Search the records for the word "goto" and report each line that has it.

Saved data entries

------------------------

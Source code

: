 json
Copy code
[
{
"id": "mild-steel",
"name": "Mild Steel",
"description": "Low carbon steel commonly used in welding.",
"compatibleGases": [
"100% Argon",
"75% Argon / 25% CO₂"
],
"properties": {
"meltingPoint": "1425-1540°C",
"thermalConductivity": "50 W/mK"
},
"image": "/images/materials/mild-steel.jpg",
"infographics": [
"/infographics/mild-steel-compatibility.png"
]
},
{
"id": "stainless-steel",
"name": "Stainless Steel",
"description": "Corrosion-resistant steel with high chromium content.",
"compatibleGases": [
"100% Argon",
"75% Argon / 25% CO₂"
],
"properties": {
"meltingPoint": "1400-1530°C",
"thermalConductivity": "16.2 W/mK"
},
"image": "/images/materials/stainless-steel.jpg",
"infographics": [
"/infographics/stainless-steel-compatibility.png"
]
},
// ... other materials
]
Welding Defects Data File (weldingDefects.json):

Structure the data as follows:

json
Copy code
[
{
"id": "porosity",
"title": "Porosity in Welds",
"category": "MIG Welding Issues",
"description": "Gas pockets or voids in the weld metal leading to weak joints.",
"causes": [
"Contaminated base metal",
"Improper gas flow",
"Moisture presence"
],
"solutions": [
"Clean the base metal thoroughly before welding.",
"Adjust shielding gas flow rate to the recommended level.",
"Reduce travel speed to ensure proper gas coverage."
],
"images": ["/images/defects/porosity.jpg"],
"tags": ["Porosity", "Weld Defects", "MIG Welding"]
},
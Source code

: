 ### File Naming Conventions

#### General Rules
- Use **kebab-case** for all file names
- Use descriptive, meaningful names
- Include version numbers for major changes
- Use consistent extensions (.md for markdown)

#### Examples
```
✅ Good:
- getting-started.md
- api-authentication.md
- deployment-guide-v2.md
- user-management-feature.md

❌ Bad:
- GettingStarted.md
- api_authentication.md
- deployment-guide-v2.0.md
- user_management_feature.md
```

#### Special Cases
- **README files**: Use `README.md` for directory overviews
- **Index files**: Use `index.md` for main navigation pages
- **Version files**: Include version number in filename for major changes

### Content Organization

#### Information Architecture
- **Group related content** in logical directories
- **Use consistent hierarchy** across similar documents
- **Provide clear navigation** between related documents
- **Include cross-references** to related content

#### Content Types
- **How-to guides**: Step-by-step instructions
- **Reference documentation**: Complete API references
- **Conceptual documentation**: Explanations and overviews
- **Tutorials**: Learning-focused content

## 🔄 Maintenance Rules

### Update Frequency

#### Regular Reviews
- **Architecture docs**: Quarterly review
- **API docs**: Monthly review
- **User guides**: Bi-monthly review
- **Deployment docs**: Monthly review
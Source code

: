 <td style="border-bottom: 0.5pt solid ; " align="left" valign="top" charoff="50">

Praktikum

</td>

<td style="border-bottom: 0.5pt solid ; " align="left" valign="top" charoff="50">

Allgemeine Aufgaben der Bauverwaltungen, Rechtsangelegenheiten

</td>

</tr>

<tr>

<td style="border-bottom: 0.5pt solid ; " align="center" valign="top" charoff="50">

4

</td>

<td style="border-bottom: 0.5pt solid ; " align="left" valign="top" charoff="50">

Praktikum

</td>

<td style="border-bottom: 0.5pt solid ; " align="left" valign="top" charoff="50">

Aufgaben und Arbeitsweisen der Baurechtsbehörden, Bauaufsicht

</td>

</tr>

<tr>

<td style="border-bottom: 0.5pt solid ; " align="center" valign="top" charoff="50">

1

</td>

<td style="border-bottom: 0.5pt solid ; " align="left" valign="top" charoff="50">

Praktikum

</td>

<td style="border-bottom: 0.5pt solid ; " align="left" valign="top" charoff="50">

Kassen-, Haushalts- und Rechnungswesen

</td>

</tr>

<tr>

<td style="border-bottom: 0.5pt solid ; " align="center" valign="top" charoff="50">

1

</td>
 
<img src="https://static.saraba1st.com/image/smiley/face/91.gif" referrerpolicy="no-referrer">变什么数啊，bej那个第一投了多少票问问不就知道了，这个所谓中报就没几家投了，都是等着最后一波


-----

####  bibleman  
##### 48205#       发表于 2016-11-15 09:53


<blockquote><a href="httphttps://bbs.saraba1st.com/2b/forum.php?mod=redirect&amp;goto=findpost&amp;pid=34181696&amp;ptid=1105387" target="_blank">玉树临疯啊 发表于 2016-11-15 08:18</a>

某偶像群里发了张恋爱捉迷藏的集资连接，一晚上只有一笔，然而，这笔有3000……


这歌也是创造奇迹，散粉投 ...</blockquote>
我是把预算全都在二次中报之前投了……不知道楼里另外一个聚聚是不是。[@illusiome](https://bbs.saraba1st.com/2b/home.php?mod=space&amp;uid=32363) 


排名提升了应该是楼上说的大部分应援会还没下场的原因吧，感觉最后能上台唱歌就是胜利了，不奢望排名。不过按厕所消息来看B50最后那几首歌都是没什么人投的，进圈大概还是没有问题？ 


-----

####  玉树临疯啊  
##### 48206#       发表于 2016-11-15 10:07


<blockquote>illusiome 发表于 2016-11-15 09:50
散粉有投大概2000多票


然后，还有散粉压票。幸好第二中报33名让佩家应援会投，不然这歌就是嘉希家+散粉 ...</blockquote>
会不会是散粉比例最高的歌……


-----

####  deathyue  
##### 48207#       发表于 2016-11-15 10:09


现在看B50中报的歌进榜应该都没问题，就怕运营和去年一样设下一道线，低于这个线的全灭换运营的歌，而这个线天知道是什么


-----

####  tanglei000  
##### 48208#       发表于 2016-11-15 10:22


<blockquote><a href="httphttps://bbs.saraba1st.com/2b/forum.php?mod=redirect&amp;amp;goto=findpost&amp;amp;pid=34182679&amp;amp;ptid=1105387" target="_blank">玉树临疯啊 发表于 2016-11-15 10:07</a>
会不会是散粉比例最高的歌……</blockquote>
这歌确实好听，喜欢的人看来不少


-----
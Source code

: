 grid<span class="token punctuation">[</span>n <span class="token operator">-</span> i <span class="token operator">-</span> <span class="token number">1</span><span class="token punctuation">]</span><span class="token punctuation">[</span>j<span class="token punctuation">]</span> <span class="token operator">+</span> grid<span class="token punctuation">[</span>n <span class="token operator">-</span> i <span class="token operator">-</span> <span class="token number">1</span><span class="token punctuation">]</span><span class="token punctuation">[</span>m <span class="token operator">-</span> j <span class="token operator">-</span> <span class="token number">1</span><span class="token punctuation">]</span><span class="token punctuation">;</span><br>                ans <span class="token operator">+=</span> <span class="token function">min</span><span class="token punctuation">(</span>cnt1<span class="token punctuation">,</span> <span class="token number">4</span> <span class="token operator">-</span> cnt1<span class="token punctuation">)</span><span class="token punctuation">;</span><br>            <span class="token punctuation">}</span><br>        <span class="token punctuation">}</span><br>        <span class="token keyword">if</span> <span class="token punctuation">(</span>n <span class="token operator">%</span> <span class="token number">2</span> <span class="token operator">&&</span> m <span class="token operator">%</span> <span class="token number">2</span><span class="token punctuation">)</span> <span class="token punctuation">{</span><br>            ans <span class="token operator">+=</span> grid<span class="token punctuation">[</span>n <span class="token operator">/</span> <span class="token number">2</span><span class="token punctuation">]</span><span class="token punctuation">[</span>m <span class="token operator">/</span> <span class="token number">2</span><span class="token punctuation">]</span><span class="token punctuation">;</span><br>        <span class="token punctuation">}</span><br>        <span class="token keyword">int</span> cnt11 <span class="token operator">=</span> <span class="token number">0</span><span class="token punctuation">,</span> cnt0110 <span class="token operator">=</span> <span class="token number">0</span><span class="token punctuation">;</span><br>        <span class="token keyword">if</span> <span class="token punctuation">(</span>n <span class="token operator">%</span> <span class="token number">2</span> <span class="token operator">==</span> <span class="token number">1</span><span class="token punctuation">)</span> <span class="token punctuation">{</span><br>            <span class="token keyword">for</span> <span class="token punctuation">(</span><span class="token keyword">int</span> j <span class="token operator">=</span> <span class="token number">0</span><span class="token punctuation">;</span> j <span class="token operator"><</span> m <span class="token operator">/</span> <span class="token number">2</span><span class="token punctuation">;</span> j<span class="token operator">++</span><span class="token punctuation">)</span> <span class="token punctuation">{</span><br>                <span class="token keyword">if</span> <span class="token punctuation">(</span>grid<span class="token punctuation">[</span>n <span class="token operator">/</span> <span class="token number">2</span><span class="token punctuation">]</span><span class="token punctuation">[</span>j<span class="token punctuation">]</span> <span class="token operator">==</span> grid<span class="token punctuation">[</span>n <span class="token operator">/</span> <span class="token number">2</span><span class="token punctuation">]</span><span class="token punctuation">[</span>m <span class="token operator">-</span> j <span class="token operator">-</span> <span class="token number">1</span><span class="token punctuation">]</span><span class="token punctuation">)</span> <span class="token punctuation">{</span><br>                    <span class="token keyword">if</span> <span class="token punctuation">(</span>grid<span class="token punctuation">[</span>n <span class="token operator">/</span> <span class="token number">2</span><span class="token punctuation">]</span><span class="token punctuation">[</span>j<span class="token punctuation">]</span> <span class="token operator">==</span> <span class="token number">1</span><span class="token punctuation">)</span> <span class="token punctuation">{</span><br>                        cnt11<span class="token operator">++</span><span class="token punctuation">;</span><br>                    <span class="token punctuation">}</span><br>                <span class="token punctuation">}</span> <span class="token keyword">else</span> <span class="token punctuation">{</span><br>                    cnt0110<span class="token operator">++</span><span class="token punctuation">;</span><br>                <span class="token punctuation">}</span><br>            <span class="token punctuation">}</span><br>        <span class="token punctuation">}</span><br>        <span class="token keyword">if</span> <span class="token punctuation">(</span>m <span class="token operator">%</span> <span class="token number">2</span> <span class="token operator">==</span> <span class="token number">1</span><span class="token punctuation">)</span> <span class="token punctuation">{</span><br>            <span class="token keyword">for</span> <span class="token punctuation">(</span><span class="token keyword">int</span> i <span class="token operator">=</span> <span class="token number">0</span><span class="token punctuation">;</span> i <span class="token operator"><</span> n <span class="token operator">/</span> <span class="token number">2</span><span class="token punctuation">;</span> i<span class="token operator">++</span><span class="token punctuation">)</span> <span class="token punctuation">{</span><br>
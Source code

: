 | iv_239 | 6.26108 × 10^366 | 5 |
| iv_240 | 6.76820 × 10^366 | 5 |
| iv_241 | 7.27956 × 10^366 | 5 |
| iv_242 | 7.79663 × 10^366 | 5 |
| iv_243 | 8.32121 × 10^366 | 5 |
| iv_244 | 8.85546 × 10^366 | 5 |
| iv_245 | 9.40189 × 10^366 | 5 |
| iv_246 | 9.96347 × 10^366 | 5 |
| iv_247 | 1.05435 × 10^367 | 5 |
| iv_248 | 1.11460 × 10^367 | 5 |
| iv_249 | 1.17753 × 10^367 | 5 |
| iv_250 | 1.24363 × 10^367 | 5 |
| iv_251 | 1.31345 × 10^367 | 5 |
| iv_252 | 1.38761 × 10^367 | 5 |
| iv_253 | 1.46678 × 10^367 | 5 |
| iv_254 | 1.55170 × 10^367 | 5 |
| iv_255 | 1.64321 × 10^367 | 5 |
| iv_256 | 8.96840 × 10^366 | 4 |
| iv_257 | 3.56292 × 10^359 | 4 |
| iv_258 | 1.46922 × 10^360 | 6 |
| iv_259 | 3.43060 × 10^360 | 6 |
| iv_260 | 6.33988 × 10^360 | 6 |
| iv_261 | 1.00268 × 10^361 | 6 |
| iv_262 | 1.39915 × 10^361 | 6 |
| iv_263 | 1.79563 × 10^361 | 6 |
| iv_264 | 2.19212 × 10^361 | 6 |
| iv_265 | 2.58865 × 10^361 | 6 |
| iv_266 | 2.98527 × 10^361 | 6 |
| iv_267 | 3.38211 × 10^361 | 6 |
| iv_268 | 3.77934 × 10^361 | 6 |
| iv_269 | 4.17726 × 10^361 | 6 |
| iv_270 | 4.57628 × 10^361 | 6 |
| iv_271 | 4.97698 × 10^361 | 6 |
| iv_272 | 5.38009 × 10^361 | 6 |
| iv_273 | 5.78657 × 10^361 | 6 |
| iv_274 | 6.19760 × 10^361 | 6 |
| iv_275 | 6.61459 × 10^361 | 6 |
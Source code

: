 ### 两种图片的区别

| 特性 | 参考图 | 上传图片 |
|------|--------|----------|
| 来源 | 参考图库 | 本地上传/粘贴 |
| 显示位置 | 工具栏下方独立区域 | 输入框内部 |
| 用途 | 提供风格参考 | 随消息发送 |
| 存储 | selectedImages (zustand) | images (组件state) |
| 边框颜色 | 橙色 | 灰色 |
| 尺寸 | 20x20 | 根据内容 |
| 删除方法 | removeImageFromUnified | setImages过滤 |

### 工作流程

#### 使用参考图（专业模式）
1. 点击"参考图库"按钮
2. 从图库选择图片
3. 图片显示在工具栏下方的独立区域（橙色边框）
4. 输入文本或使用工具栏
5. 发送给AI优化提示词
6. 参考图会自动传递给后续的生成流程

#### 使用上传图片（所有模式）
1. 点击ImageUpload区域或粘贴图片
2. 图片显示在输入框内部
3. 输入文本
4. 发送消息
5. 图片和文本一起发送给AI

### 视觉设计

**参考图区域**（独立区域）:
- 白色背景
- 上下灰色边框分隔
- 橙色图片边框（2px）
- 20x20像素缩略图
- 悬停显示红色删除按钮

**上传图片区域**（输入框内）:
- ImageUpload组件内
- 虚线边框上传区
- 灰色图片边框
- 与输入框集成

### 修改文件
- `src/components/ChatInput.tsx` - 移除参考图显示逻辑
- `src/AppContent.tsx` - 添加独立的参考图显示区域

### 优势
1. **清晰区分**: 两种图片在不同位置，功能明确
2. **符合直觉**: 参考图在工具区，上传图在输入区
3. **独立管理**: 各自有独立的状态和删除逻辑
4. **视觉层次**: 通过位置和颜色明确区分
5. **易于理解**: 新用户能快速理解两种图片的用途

------------------------

# RESPONSE TO THE TASK:
<blockquote><a href="httphttps://bbs.saraba1st.com/2b/forum.php?mod=redirect&amp;goto=findpost&amp;pid=34181696&amp;ptid=1105387" target="_blank">玉树临疯啊 发表于 2016-11-15 08:18</a>
<blockquote><a href="httphttps://bbs.saraba1st.com/2b/forum.php?mod=redirect&amp;amp;goto=findpost&amp;amp;pid=34182679&amp;amp;ptid=1105387" target="_blank">玉树临疯啊 发表于 2016-11-15 10:07</a>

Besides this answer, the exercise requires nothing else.